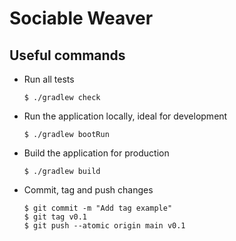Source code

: # Sociable Weaver

## Useful commands

- Run all tests

  ```shell
  $ ./gradlew check
  ```

- Run the application locally, ideal for development

  ```shell
  $ ./gradlew bootRun
  ```

- Build the application for production

  ```shell
  $ ./gradlew build
  ```

- Commit, tag and push changes

  ```shell
  $ git commit -m "Add tag example"
  $ git tag v0.1
  $ git push --atomic origin main v0.1
  ```
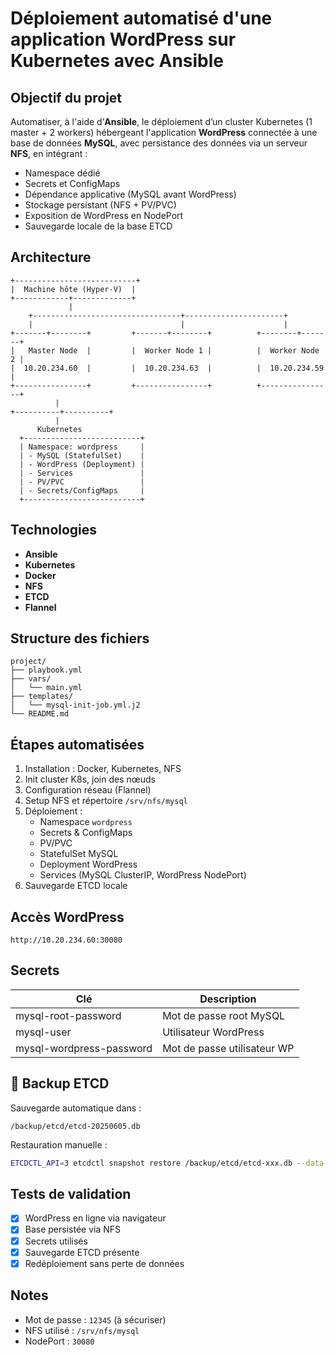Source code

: # Déploiement automatisé d'une application WordPress sur Kubernetes avec Ansible

## Objectif du projet

Automatiser, à l'aide d’**Ansible**, le déploiement d’un cluster Kubernetes (1 master + 2 workers) hébergeant l'application **WordPress** connectée à une base de données **MySQL**, avec persistance des données via un serveur **NFS**, en intégrant :

- Namespace dédié
- Secrets et ConfigMaps
- Dépendance applicative (MySQL avant WordPress)
- Stockage persistant (NFS + PV/PVC)
- Exposition de WordPress en NodePort
- Sauvegarde locale de la base ETCD

## Architecture

```
+---------------------------+
|  Machine hôte (Hyper-V)  |
+------------+-------------+
             |
    +---------------------------------+----------------------+
    |                                 |                      |
+-------+--------+         +-------+--------+          +--------+-------+
|   Master Node  |         |  Worker Node 1 |          |  Worker Node 2 |
|  10.20.234.60  |         |  10.20.234.63  |          |  10.20.234.59  |
+----------------+         +----------------+          +----------------+
          |
+----------+----------+
          |
      Kubernetes
  +--------------------------+
  | Namespace: wordpress     |
  | - MySQL (StatefulSet)    |
  | - WordPress (Deployment) |
  | - Services               |
  | - PV/PVC                 |
  | - Secrets/ConfigMaps     |
  +--------------------------+
```

## Technologies

- **Ansible**
- **Kubernetes**
- **Docker**
- **NFS**
- **ETCD**
- **Flannel**

## Structure des fichiers

```
project/
├── playbook.yml
├── vars/
│   └── main.yml
├── templates/
│   └── mysql-init-job.yml.j2
└── README.md
```

## Étapes automatisées

1. Installation : Docker, Kubernetes, NFS
2. Init cluster K8s, join des nœuds
3. Configuration réseau (Flannel)
4. Setup NFS et répertoire `/srv/nfs/mysql`
5. Déploiement :
   - Namespace `wordpress`
   - Secrets & ConfigMaps
   - PV/PVC
   - StatefulSet MySQL
   - Deployment WordPress
   - Services (MySQL ClusterIP, WordPress NodePort)
6. Sauvegarde ETCD locale

## Accès WordPress

```
http://10.20.234.60:30080

```

## Secrets

| Clé                        | Description                   |
|---------------------------|-------------------------------|
| mysql-root-password       | Mot de passe root MySQL       |
| mysql-user                | Utilisateur WordPress         |
| mysql-wordpress-password  | Mot de passe utilisateur WP   |

## 💾 Backup ETCD

Sauvegarde automatique dans :

```
/backup/etcd/etcd-20250605.db

```

Restauration manuelle :

```bash
ETCDCTL_API=3 etcdctl snapshot restore /backup/etcd/etcd-xxx.db --data-dir /var/lib/etcd-from-backup
```

## Tests de validation

- [x] WordPress en ligne via navigateur
- [x] Base persistée via NFS
- [x] Secrets utilisés
- [x] Sauvegarde ETCD présente
- [x] Redéploiement sans perte de données

## Notes

- Mot de passe : `12345` (à sécuriser)
- NFS utilisé : `/srv/nfs/mysql`
- NodePort : `30080`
* * *
* [How to complete this task]: A word-for-word retyping of every record is required, without the pictures.

* [Result of the task]:
Source code

: # Sociable Weaver

## Useful commands

- Run all tests

  ```shell
  $ ./gradlew check
  ```

- Run the application locally, ideal for development

  ```shell
  $ ./gradlew bootRun
  ```

- Build the application for production

  ```shell
  $ ./gradlew build
  ```

- Commit, tag and push changes

  ```shell
  $ git commit -m "Add tag example"
  $ git tag v0.1
  $ git push --atomic origin main v0.1
  ```
Source code

: # Déploiement automatisé d'une application WordPress sur Kubernetes avec Ansible

## Objectif du projet

Automatiser, à l'aide d’**Ansible**, le déploiement d’un cluster Kubernetes (1 master + 2 workers) hébergeant l'application **WordPress** connectée à une base de données **MySQL**, avec persistance des données via un serveur **NFS**, en intégrant :

- Namespace dédié
- Secrets et ConfigMaps
- Dépendance applicative (MySQL avant WordPress)
- Stockage persistant (NFS + PV/PVC)
- Exposition de WordPress en NodePort
- Sauvegarde locale de la base ETCD

## Architecture

```
+---------------------------+
|  Machine hôte (Hyper-V)  |
+------------+-------------+
             |
    +---------------------------------+----------------------+
    |                                 |                      |
+-------+--------+         +-------+--------+          +--------+-------+
|   Master Node  |         |  Worker Node 1 |          |  Worker Node 2 |
|  10.20.234.60  |         |  10.20.234.63  |          |  10.20.234.59  |
+----------------+         +----------------+          +----------------+
          |
+----------+----------+
          |
      Kubernetes
  +--------------------------+
  | Namespace: wordpress     |
  | - MySQL (StatefulSet)    |
  | - WordPress (Deployment) |
  | - Services               |
  | - PV/PVC                 |
  | - Secrets/ConfigMaps     |
  +--------------------------+
```

## Technologies

- **Ansible**
- **Kubernetes**
- **Docker**
- **NFS**
- **ETCD**
- **Flannel**

## Structure des fichiers

```
project/
├── playbook.yml
├── vars/
│   └── main.yml
├── templates/
│   └── mysql-init-job.yml.j2
└── README.md
```

## Étapes automatisées

1. Installation : Docker, Kubernetes, NFS
2. Init cluster K8s, join des nœuds
3. Configuration réseau (Flannel)
4. Setup NFS et répertoire `/srv/nfs/mysql`
5. Déploiement :
   - Namespace `wordpress`
   - Secrets & ConfigMaps
   - PV/PVC
   - StatefulSet MySQL
   - Deployment WordPress
   - Services (MySQL ClusterIP, WordPress NodePort)
6. Sauvegarde ETCD locale

## Accès WordPress

```
http://10.20.234.60:30080

```

## Secrets

| Clé                        | Description                   |
|---------------------------|-------------------------------|
| mysql-root-password       | Mot de passe root MySQL       |
| mysql-user                | Utilisateur WordPress         |
| mysql-wordpress-password  | Mot de passe utilisateur WP   |

## 💾 Backup ETCD

Sauvegarde automatique dans :

```
/backup/etcd/etcd-20250605.db

```

Restauration manuelle :

```bash
ETCDCTL_API=3 etcdctl snapshot restore /backup/etcd/etcd-xxx.db --data-dir /var/lib/etcd-from-backup
```

## Tests de validation

- [x] WordPress en ligne via navigateur
- [x] Base persistée via NFS
- [x] Secrets utilisés
- [x] Sauvegarde ETCD présente
- [x] Redéploiement sans perte de données

## Notes

- Mot de passe : `12345` (à sécuriser)
- NFS utilisé : `/srv/nfs/mysql`
- NodePort : `30080`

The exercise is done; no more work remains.